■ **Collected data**
######

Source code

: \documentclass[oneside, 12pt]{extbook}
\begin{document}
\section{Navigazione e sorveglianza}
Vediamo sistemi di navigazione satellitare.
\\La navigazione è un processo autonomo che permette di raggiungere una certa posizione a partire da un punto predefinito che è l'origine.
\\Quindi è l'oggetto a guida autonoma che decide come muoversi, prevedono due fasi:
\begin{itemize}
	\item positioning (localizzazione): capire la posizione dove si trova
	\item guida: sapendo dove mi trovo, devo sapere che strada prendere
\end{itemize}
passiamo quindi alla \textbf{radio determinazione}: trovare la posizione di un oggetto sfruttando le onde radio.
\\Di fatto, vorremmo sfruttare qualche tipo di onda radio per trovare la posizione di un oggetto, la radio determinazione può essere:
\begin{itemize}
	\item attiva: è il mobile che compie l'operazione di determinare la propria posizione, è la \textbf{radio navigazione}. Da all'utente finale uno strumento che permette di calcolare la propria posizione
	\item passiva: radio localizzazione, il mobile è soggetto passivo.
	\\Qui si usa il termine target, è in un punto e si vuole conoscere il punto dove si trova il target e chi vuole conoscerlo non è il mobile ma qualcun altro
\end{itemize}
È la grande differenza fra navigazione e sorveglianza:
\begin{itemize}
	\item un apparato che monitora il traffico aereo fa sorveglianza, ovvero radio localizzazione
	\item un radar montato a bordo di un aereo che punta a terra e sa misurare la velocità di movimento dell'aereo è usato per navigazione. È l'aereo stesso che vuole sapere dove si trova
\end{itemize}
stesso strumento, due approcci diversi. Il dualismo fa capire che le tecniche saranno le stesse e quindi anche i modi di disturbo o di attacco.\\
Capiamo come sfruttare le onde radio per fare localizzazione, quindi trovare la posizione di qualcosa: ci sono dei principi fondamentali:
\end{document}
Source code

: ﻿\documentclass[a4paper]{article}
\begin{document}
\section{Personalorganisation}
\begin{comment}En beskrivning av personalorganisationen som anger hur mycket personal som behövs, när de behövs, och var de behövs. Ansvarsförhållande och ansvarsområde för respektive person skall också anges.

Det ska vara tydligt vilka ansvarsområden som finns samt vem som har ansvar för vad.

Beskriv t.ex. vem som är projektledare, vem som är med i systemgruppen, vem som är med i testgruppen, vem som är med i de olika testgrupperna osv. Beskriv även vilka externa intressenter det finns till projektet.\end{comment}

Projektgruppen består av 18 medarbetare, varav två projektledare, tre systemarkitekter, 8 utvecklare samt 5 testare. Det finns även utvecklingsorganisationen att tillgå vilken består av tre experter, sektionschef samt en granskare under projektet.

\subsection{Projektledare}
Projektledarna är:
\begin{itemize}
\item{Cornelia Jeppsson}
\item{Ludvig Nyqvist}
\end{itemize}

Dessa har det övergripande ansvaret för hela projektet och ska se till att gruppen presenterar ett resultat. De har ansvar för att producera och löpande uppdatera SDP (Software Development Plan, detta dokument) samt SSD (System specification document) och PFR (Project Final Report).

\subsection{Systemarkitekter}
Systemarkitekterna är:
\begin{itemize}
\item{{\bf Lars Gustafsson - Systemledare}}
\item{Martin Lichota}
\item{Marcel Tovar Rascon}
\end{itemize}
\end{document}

######

All of the records go in your answer, copied exactly.

Source code

: \documentclass[oneside, 12pt]{extbook}
\begin{document}
\section{Navigazione e sorveglianza}
Vediamo sistemi di navigazione satellitare.
\\La navigazione è un processo autonomo che permette di raggiungere una certa posizione a partire da un punto predefinito che è l'origine.
\\Quindi è l'oggetto a guida autonoma che decide come muoversi, prevedono due fasi:
\begin{itemize}
	\item positioning (localizzazione): capire la posizione dove si trova
	\item guida: sapendo dove mi trovo, devo sapere che strada prendere
\end{itemize}
passiamo quindi alla \textbf{radio determinazione}: trovare la posizione di un oggetto sfruttando le onde radio.
\\Di fatto, vorremmo sfruttare qualche tipo di onda radio per trovare la posizione di un oggetto, la radio determinazione può essere:
\begin{itemize}
	\item attiva: è il mobile che compie l'operazione di determinare la propria posizione, è la \textbf{radio navigazione}. Da all'utente finale uno strumento che permette di calcolare la propria posizione
	\item passiva: radio localizzazione, il mobile è soggetto passivo.
	\\Qui si usa il termine target, è in un punto e si vuole conoscere il punto dove si trova il target e chi vuole conoscerlo non è il mobile ma qualcun altro
\end{itemize}
È la grande differenza fra navigazione e sorveglianza:
\begin{itemize}
	\item un apparato che monitora il traffico aereo fa sorveglianza, ovvero radio localizzazione
	\item un radar montato a bordo di un aereo che punta a terra e sa misurare la velocità di movimento dell'aereo è usato per navigazione. È l'aereo stesso che vuole sapere dove si trova
\end{itemize}
stesso strumento, due approcci diversi. Il dualismo fa capire che le tecniche saranno le stesse e quindi anche i modi di disturbo o di attacco.\\
Capiamo come sfruttare le onde radio per fare localizzazione, quindi trovare la posizione di qualcosa: ci sono dei principi fondamentali:
\end{document}
Source code

: ﻿\documentclass[a4paper]{article}
\begin{document}
\section{Personalorganisation}
\begin{comment}En beskrivning av personalorganisationen som anger hur mycket personal som behövs, när de behövs, och var de behövs. Ansvarsförhållande och ansvarsområde för respektive person skall också anges.

Det ska vara tydligt vilka ansvarsområden som finns samt vem som har ansvar för vad.

Beskriv t.ex. vem som är projektledare, vem som är med i systemgruppen, vem som är med i testgruppen, vem som är med i de olika testgrupperna osv. Beskriv även vilka externa intressenter det finns till projektet.\end{comment}

Projektgruppen består av 18 medarbetare, varav två projektledare, tre systemarkitekter, 8 utvecklare samt 5 testare. Det finns även utvecklingsorganisationen att tillgå vilken består av tre experter, sektionschef samt en granskare under projektet.

\subsection{Projektledare}
Projektledarna är:
\begin{itemize}
\item{Cornelia Jeppsson}
\item{Ludvig Nyqvist}
\end{itemize}

Dessa har det övergripande ansvaret för hela projektet och ska se till att gruppen presenterar ett resultat. De har ansvar för att producera och löpande uppdatera SDP (Software Development Plan, detta dokument) samt SSD (System specification document) och PFR (Project Final Report).

\subsection{Systemarkitekter}
Systemarkitekterna är:
\begin{itemize}
\item{{\bf Lars Gustafsson - Systemledare}}
\item{Martin Lichota}
\item{Marcel Tovar Rascon}
\end{itemize}
\end{document}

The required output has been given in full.